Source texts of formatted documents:
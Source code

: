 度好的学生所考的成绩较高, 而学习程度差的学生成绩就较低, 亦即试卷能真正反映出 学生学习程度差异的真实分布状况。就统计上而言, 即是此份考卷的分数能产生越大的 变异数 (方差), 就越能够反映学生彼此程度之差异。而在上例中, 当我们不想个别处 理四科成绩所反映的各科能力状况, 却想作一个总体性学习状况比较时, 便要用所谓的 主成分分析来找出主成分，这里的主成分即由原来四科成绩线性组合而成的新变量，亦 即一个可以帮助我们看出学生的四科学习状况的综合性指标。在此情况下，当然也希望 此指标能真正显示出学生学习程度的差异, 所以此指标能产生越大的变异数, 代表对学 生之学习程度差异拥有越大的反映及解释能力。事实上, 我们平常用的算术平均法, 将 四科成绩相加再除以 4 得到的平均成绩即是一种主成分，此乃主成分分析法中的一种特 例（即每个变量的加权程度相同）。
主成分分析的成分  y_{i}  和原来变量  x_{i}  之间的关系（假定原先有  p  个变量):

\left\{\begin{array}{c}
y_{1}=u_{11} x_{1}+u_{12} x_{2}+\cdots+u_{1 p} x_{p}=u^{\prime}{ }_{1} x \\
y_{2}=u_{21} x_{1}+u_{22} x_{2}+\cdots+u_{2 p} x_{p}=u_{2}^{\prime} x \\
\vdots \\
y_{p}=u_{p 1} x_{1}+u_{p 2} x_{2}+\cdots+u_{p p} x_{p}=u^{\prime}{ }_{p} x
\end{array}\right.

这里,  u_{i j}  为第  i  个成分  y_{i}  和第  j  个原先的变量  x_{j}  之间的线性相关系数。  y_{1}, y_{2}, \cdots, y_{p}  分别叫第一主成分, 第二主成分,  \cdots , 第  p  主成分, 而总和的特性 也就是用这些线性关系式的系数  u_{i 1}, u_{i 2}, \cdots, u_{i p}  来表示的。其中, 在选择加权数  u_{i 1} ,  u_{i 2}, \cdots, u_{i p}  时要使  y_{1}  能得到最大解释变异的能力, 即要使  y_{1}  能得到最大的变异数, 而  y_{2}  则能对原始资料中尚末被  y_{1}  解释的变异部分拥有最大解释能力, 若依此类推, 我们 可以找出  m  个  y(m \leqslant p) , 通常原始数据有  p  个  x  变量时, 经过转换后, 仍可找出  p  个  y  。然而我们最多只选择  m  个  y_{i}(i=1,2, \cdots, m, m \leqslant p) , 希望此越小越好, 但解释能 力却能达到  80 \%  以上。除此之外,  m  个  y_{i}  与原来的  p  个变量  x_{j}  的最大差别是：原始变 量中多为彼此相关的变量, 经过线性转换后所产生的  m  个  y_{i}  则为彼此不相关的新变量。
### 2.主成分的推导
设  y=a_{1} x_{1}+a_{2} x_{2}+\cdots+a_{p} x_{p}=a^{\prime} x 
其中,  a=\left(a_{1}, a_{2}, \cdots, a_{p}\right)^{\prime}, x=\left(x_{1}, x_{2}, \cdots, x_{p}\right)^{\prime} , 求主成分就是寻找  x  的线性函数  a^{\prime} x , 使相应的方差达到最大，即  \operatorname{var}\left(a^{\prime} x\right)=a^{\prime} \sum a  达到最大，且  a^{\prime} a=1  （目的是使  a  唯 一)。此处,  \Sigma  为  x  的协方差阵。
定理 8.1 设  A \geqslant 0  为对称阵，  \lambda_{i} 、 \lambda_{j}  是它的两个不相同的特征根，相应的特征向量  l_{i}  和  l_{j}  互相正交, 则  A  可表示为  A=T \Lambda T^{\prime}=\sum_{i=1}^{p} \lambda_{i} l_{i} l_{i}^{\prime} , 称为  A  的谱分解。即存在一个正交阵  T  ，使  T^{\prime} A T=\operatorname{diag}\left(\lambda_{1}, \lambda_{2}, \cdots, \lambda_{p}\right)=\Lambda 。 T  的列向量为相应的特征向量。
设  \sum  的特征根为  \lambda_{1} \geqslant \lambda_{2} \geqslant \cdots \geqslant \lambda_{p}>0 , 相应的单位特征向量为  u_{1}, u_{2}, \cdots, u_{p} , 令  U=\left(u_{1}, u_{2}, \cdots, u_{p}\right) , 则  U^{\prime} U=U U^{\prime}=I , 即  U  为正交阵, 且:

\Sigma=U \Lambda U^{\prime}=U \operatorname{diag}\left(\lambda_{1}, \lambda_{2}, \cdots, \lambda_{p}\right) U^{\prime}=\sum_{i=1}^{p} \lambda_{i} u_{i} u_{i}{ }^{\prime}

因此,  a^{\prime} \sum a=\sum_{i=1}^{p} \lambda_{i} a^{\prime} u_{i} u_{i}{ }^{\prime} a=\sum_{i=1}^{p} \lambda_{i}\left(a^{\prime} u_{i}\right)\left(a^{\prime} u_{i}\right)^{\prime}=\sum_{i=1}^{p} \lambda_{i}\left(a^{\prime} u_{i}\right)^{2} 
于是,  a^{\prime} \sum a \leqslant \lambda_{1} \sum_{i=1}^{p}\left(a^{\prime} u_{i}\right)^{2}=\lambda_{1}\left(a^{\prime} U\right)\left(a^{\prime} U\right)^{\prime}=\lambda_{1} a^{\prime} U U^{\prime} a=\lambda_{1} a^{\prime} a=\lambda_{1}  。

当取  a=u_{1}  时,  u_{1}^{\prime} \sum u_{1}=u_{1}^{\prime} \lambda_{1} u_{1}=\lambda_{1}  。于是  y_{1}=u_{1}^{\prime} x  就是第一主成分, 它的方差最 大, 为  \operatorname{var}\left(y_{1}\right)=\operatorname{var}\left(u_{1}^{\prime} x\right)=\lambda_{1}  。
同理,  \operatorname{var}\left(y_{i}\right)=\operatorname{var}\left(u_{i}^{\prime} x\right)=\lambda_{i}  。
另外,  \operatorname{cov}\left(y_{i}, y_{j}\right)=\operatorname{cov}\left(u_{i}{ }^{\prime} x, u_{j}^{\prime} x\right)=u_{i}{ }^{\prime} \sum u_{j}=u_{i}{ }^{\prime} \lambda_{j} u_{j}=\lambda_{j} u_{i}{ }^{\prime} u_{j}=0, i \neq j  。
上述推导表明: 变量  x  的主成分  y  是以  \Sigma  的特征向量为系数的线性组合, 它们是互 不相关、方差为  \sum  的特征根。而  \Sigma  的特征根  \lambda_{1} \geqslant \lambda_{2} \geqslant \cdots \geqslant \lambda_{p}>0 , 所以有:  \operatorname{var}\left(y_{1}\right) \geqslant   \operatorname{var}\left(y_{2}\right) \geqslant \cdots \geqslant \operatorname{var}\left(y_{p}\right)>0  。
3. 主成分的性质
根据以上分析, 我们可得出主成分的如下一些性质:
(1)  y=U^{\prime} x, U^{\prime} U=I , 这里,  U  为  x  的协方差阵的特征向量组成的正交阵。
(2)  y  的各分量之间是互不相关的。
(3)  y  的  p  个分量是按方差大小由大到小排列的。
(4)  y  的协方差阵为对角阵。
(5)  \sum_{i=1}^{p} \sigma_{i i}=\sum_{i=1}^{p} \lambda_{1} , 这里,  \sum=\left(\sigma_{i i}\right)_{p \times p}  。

◆ GOAL OF THE EXERCISE
Write out every record above, word for word.

◆ ANSWER TO THIS TASK
Source code

: 度好的学生所考的成绩较高, 而学习程度差的学生成绩就较低, 亦即试卷能真正反映出 学生学习程度差异的真实分布状况。就统计上而言, 即是此份考卷的分数能产生越大的 变异数 (方差), 就越能够反映学生彼此程度之差异。而在上例中, 当我们不想个别处 理四科成绩所反映的各科能力状况, 却想作一个总体性学习状况比较时, 便要用所谓的 主成分分析来找出主成分，这里的主成分即由原来四科成绩线性组合而成的新变量，亦 即一个可以帮助我们看出学生的四科学习状况的综合性指标。在此情况下，当然也希望 此指标能真正显示出学生学习程度的差异, 所以此指标能产生越大的变异数, 代表对学 生之学习程度差异拥有越大的反映及解释能力。事实上, 我们平常用的算术平均法, 将 四科成绩相加再除以 4 得到的平均成绩即是一种主成分，此乃主成分分析法中的一种特 例（即每个变量的加权程度相同）。
主成分分析的成分  y_{i}  和原来变量  x_{i}  之间的关系（假定原先有  p  个变量):

\left\{\begin{array}{c}
y_{1}=u_{11} x_{1}+u_{12} x_{2}+\cdots+u_{1 p} x_{p}=u^{\prime}{ }_{1} x \\
y_{2}=u_{21} x_{1}+u_{22} x_{2}+\cdots+u_{2 p} x_{p}=u_{2}^{\prime} x \\
\vdots \\
y_{p}=u_{p 1} x_{1}+u_{p 2} x_{2}+\cdots+u_{p p} x_{p}=u^{\prime}{ }_{p} x
\end{array}\right.

这里,  u_{i j}  为第  i  个成分  y_{i}  和第  j  个原先的变量  x_{j}  之间的线性相关系数。  y_{1}, y_{2}, \cdots, y_{p}  分别叫第一主成分, 第二主成分,  \cdots , 第  p  主成分, 而总和的特性 也就是用这些线性关系式的系数  u_{i 1}, u_{i 2}, \cdots, u_{i p}  来表示的。其中, 在选择加权数  u_{i 1} ,  u_{i 2}, \cdots, u_{i p}  时要使  y_{1}  能得到最大解释变异的能力, 即要使  y_{1}  能得到最大的变异数, 而  y_{2}  则能对原始资料中尚末被  y_{1}  解释的变异部分拥有最大解释能力, 若依此类推, 我们 可以找出  m  个  y(m \leqslant p) , 通常原始数据有  p  个  x  变量时, 经过转换后, 仍可找出  p  个  y  。然而我们最多只选择  m  个  y_{i}(i=1,2, \cdots, m, m \leqslant p) , 希望此越小越好, 但解释能 力却能达到  80 \%  以上。除此之外,  m  个  y_{i}  与原来的  p  个变量  x_{j}  的最大差别是：原始变 量中多为彼此相关的变量, 经过线性转换后所产生的  m  个  y_{i}  则为彼此不相关的新变量。
### 2.主成分的推导
设  y=a_{1} x_{1}+a_{2} x_{2}+\cdots+a_{p} x_{p}=a^{\prime} x 
其中,  a=\left(a_{1}, a_{2}, \cdots, a_{p}\right)^{\prime}, x=\left(x_{1}, x_{2}, \cdots, x_{p}\right)^{\prime} , 求主成分就是寻找  x  的线性函数  a^{\prime} x , 使相应的方差达到最大，即  \operatorname{var}\left(a^{\prime} x\right)=a^{\prime} \sum a  达到最大，且  a^{\prime} a=1  （目的是使  a  唯 一)。此处,  \Sigma  为  x  的协方差阵。
定理 8.1 设  A \geqslant 0  为对称阵，  \lambda_{i} 、 \lambda_{j}  是它的两个不相同的特征根，相应的特征向量  l_{i}  和  l_{j}  互相正交, 则  A  可表示为  A=T \Lambda T^{\prime}=\sum_{i=1}^{p} \lambda_{i} l_{i} l_{i}^{\prime} , 称为  A  的谱分解。即存在一个正交阵  T  ，使  T^{\prime} A T=\operatorname{diag}\left(\lambda_{1}, \lambda_{2}, \cdots, \lambda_{p}\right)=\Lambda 。 T  的列向量为相应的特征向量。
设  \sum  的特征根为  \lambda_{1} \geqslant \lambda_{2} \geqslant \cdots \geqslant \lambda_{p}>0 , 相应的单位特征向量为  u_{1}, u_{2}, \cdots, u_{p} , 令  U=\left(u_{1}, u_{2}, \cdots, u_{p}\right) , 则  U^{\prime} U=U U^{\prime}=I , 即  U  为正交阵, 且:

\Sigma=U \Lambda U^{\prime}=U \operatorname{diag}\left(\lambda_{1}, \lambda_{2}, \cdots, \lambda_{p}\right) U^{\prime}=\sum_{i=1}^{p} \lambda_{i} u_{i} u_{i}{ }^{\prime}

因此,  a^{\prime} \sum a=\sum_{i=1}^{p} \lambda_{i} a^{\prime} u_{i} u_{i}{ }^{\prime} a=\sum_{i=1}^{p} \lambda_{i}\left(a^{\prime} u_{i}\right)\left(a^{\prime} u_{i}\right)^{\prime}=\sum_{i=1}^{p} \lambda_{i}\left(a^{\prime} u_{i}\right)^{2} 
于是,  a^{\prime} \sum a \leqslant \lambda_{1} \sum_{i=1}^{p}\left(a^{\prime} u_{i}\right)^{2}=\lambda_{1}\left(a^{\prime} U\right)\left(a^{\prime} U\right)^{\prime}=\lambda_{1} a^{\prime} U U^{\prime} a=\lambda_{1} a^{\prime} a=\lambda_{1}  。

当取  a=u_{1}  时,  u_{1}^{\prime} \sum u_{1}=u_{1}^{\prime} \lambda_{1} u_{1}=\lambda_{1}  。于是  y_{1}=u_{1}^{\prime} x  就是第一主成分, 它的方差最 大, 为  \operatorname{var}\left(y_{1}\right)=\operatorname{var}\left(u_{1}^{\prime} x\right)=\lambda_{1}  。
同理,  \operatorname{var}\left(y_{i}\right)=\operatorname{var}\left(u_{i}^{\prime} x\right)=\lambda_{i}  。
另外,  \operatorname{cov}\left(y_{i}, y_{j}\right)=\operatorname{cov}\left(u_{i}{ }^{\prime} x, u_{j}^{\prime} x\right)=u_{i}{ }^{\prime} \sum u_{j}=u_{i}{ }^{\prime} \lambda_{j} u_{j}=\lambda_{j} u_{i}{ }^{\prime} u_{j}=0, i \neq j  。
上述推导表明: 变量  x  的主成分  y  是以  \Sigma  的特征向量为系数的线性组合, 它们是互 不相关、方差为  \sum  的特征根。而  \Sigma  的特征根  \lambda_{1} \geqslant \lambda_{2} \geqslant \cdots \geqslant \lambda_{p}>0 , 所以有:  \operatorname{var}\left(y_{1}\right) \geqslant   \operatorname{var}\left(y_{2}\right) \geqslant \cdots \geqslant \operatorname{var}\left(y_{p}\right)>0  。
3. 主成分的性质
根据以上分析, 我们可得出主成分的如下一些性质:
(1)  y=U^{\prime} x, U^{\prime} U=I , 这里,  U  为  x  的协方差阵的特征向量组成的正交阵。
(2)  y  的各分量之间是互不相关的。
(3)  y  的  p  个分量是按方差大小由大到小排列的。
(4)  y  的协方差阵为对角阵。
(5)  \sum_{i=1}^{p} \sigma_{i i}=\sum_{i=1}^{p} \lambda_{1} , 这里,  \sum=\left(\sigma_{i i}\right)_{p \times p}  。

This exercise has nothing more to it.